■ Task goal
Your answer should be the lines of the listing that contain the word "aligncenter".
--- START ---
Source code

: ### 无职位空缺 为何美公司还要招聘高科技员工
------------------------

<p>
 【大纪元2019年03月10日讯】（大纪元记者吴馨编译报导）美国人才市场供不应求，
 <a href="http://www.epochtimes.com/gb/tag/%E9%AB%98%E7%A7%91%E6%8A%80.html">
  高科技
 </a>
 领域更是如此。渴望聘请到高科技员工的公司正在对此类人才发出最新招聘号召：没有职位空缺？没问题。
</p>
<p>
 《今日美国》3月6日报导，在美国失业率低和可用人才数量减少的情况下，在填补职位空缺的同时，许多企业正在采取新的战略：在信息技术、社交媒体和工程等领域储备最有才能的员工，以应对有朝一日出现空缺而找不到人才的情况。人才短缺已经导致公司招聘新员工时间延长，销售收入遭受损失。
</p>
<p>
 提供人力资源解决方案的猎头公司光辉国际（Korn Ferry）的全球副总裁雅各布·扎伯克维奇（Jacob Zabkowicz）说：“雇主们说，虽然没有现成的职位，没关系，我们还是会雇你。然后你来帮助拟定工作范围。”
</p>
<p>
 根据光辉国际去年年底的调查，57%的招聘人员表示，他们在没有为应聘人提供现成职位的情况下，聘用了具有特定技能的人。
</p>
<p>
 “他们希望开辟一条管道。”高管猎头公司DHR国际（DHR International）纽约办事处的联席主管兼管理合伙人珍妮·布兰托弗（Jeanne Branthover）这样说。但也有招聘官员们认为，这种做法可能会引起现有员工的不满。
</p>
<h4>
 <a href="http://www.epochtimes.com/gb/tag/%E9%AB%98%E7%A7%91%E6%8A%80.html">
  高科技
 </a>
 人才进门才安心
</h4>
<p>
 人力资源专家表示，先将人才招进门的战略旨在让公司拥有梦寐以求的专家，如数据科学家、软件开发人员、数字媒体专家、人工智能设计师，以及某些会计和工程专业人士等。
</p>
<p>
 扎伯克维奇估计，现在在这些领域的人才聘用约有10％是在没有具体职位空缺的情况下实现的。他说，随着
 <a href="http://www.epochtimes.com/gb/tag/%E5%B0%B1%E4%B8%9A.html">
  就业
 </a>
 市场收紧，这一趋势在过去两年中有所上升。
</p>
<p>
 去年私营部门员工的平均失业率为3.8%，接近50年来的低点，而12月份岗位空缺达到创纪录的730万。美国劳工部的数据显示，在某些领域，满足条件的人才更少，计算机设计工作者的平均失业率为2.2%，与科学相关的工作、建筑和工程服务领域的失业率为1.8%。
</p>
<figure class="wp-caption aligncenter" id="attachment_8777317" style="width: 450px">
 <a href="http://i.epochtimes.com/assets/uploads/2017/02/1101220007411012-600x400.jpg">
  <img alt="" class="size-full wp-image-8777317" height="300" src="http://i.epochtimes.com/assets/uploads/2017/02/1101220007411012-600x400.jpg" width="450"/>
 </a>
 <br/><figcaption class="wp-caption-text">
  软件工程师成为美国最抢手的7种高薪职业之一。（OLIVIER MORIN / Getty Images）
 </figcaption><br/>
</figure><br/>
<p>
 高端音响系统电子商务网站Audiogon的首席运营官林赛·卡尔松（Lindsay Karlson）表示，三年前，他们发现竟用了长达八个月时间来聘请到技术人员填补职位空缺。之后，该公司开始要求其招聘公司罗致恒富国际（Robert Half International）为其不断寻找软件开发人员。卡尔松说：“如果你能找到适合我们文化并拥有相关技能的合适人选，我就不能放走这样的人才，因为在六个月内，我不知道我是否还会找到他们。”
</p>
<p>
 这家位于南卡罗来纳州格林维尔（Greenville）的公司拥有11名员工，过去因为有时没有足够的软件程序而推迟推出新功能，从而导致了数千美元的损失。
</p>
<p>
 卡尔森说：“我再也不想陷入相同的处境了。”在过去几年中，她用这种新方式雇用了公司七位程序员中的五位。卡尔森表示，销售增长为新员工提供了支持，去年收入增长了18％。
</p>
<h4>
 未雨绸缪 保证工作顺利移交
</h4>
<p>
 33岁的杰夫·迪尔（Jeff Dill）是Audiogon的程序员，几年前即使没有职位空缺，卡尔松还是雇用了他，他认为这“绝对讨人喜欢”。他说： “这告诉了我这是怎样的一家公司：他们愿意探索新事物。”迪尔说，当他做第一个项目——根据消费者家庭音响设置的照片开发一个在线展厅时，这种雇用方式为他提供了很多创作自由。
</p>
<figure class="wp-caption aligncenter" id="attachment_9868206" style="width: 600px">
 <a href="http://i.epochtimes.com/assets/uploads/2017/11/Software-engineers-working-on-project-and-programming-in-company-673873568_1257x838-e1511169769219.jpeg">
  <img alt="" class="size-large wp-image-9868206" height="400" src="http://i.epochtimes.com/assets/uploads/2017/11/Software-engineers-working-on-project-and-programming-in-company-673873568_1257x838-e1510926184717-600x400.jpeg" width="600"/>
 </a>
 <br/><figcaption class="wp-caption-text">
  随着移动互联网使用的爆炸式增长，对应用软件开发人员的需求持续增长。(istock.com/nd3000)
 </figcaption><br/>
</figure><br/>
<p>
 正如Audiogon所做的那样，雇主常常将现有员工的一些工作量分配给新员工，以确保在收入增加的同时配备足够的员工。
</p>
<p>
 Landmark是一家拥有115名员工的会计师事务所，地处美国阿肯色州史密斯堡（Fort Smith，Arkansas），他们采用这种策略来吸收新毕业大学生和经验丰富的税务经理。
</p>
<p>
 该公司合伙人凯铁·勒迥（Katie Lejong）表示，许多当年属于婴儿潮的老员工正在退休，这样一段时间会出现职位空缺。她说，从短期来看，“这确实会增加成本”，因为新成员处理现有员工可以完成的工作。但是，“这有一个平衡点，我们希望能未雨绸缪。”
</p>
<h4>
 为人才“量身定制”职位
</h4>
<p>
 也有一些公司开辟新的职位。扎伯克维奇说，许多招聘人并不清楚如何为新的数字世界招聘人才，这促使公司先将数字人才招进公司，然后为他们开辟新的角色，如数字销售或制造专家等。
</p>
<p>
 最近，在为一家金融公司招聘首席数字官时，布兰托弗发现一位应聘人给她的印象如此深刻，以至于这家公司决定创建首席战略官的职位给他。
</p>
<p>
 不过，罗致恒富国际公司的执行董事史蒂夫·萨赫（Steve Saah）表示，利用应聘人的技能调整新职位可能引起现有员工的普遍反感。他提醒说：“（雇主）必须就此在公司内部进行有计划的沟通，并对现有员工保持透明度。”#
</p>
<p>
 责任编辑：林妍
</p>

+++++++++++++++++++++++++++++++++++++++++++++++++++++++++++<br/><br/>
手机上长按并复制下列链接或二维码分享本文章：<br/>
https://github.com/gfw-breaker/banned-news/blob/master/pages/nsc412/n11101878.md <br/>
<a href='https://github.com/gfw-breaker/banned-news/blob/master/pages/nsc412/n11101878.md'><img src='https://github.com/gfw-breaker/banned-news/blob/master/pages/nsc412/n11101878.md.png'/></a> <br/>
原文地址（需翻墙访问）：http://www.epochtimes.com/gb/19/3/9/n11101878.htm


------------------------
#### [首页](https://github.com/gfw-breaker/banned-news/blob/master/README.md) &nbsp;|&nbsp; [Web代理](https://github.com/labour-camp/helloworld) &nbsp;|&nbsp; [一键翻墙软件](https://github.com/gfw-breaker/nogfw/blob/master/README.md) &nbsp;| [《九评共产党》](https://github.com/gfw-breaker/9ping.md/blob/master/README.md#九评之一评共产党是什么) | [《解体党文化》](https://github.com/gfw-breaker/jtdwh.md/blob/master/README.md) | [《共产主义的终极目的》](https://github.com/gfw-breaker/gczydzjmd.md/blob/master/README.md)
--- END ---
■ Written answer
<figure class="wp-caption aligncenter" id="attachment_8777317" style="width: 450px">
<figure class="wp-caption aligncenter" id="attachment_9868206" style="width: 600px">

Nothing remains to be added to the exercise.